* Information supplied:

Start of Block

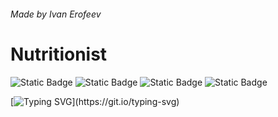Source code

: ###### Made by _Ivan Erofeev_
# Nutritionist
![Static Badge](https://img.shields.io/badge/GitHub-%23181717?logo=github&link=https%3A%2F%2Fgithub.com%2Fvanish007)
![Static Badge](https://img.shields.io/badge/%D0%92%D0%9A%D0%BE%D0%BD%D1%82%D0%B0%D0%BA%D1%82%D0%B5-%230077FF?logo=vk&link=vk.com%2Fivanerofeev01)
![Static Badge](https://img.shields.io/badge/Telegram-%2326A5E4?logo=telegram&link=t.me%2Fivanerofeev01)
![Static Badge](https://img.shields.io/badge/Gmail-white?logo=gmail)

[![Typing SVG](https://readme-typing-svg.herokuapp.com?font=Fira+Code&size=15&pause=2000&color=FF0000&random=false&width=486&height=25&lines=The+app+is+currently+in+a+process+of+creating.)](https://git.io/typing-svg)
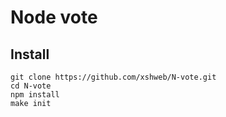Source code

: Node vote
=========

Install
-------

    git clone https://github.com/xshweb/N-vote.git
    cd N-vote
    npm install
    make init
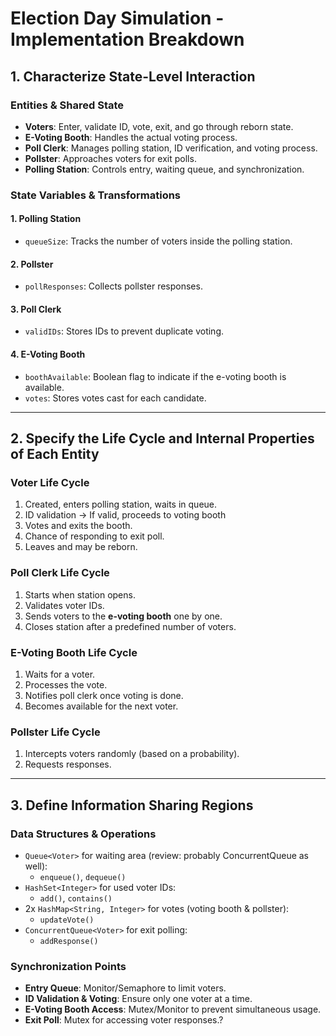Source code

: # Election Day Simulation - Implementation Breakdown

## 1. Characterize State-Level Interaction
### Entities & Shared State
- **Voters**: Enter, validate ID, vote, exit, and go through reborn state.
- **E-Voting Booth**: Handles the actual voting process.
- **Poll Clerk**: Manages polling station, ID verification, and voting process.
- **Pollster**: Approaches voters for exit polls.
- **Polling Station**: Controls entry, waiting queue, and synchronization.

### State Variables & Transformations
#### 1. Polling Station
- `queueSize`: Tracks the number of voters inside the polling station.
#### 2. Pollster
- `pollResponses`: Collects pollster responses.
#### 3. Poll Clerk
- `validIDs`: Stores IDs to prevent duplicate voting.
#### 4. E-Voting Booth
- `boothAvailable`: Boolean flag to indicate if the e-voting booth is available.
- `votes`: Stores votes cast for each candidate.
---

## 2. Specify the Life Cycle and Internal Properties of Each Entity
### **Voter Life Cycle**
1. Created, enters polling station, waits in queue.
2. ID validation → If valid, proceeds to voting booth
3. Votes and exits the booth.
4. Chance of responding to exit poll.
5. Leaves and may be reborn.

### **Poll Clerk Life Cycle**
1. Starts when station opens.
2. Validates voter IDs.
3. Sends voters to the **e-voting booth** one by one.
4. Closes station after a predefined number of voters.

### **E-Voting Booth Life Cycle**
1. Waits for a voter.
2. Processes the vote.
3. Notifies poll clerk once voting is done.
4. Becomes available for the next voter.

### **Pollster Life Cycle**
1. Intercepts voters randomly (based on a probability).
2. Requests responses.

---

## 3. Define Information Sharing Regions
### **Data Structures & Operations**
- `Queue<Voter>` for waiting area (review: probably ConcurrentQueue as well):
  - `enqueue()`, `dequeue()`
- `HashSet<Integer>` for used voter IDs:
  - `add()`, `contains()`
- 2x `HashMap<String, Integer>` for votes (voting booth & pollster):
  - `updateVote()`
- `ConcurrentQueue<Voter>` for exit polling:
  - `addResponse()`

### **Synchronization Points**
- **Entry Queue**: Monitor/Semaphore to limit voters.
- **ID Validation & Voting**: Ensure only one voter at a time.
- **E-Voting Booth Access**: Mutex/Monitor to prevent simultaneous usage.
- **Exit Poll**: Mutex for accessing voter responses.?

End of Block

* Prompt: A line qualifies when it holds the word "Mutex"; report all qualifying lines from the records above.

* Response box:
- **E-Voting Booth Access**: Mutex/Monitor to prevent simultaneous usage.
- **Exit Poll**: Mutex for accessing voter responses.?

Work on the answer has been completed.